Mar 03, 2021

7 Best Practices for Endpoint Performance Monitoring

Follow these best practices, and you’ll optimize performance without disrupting employees’ daily work and benefit from faster response to security vulnerabilities and other operational risks

By Joshua Schofield, Senior Director, Product Management, Tanium

The productivity of any organization depends on the performance of its employees’ computers. 

If those computers run slowly or crash, employee productivity will suffer and overall agility of the organization will decline. 

With so much at risk, performance monitoring is a critical capability for any organization interested in making the most of its people and technology.

Here are seven best practices for ensuring your organization monitors the performance of employee computers, servers and other endpoint devices effectively and efficiently.

1. Monitor every type of endpoint

It’s tempting to keep things simple. Let’s say that 90 percent of the endpoints in your organization are Windows machines. You invest in tools and set up processes for monitoring those Windows machines. 

Sure, there are Linux servers, but they’re not in people’s cubicles or home offices. And some of the executives love their Macs. You’re going to trust that those machines work well; after all, no one’s complaining. And you’ve got lots of charts to show what a great job you’re doing with the Windows machines.

But those other endpoints matter, too.
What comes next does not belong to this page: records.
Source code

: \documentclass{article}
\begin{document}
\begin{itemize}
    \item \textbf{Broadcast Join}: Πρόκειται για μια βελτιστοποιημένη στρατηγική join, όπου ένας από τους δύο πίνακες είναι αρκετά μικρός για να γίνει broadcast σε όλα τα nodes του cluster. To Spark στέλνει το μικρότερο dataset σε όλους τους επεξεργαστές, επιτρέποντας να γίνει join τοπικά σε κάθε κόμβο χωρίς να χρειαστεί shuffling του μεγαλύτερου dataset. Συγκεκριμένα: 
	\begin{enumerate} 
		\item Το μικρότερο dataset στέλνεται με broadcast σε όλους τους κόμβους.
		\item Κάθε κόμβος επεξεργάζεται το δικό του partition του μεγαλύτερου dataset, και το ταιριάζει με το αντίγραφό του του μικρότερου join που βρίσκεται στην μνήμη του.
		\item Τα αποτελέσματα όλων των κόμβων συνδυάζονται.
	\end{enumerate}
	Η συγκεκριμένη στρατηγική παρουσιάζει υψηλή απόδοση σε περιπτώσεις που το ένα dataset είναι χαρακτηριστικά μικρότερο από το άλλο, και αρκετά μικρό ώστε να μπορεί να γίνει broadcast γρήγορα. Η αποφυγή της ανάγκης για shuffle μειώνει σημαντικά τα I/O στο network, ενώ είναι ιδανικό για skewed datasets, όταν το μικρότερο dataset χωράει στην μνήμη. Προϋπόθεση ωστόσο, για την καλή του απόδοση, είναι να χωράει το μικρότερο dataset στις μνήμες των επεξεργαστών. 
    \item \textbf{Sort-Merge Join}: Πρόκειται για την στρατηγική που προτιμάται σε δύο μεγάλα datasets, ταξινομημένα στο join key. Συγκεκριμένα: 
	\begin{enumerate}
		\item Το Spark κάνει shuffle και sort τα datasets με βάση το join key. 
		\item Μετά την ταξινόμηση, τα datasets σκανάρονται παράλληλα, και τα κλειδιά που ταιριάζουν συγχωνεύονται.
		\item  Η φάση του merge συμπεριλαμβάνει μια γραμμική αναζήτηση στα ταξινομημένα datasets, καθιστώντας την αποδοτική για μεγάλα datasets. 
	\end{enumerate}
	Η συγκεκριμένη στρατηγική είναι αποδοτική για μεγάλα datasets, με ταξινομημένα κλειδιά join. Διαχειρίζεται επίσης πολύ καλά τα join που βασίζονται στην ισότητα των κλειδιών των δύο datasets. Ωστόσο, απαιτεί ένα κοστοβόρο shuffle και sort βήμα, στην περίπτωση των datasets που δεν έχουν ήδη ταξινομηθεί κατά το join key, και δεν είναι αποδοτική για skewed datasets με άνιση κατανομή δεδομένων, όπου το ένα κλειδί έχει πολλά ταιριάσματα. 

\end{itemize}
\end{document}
And when they have performance problems, they can affect large numbers of other users, directly or indirectly. (When the CFO’s Mac crashes, and he or she can’t approve purchases, a lot of people will feel the pain.)

So one way or another, make sure you have tools and processes in place for monitoring every type of endpoint in your organization: Windows, macOS and Linux.

Investigate endpoint data from the Tanium console

2. Monitor every endpoint (yes, every endpoint)

Even if you have monitoring tools for every type of endpoint in your organization, chances are you still overlook some — or a lot — of your endpoints. I say that because when we visit companies to assess their performance monitoring practices, we typically find that about 10-20 percent of endpoints are left out of performance monitoring reports. 

That means that 10-20 percent of endpoints are at risk of delivering poor performance, leading to employees using those endpoints becoming frustrated and less productive. 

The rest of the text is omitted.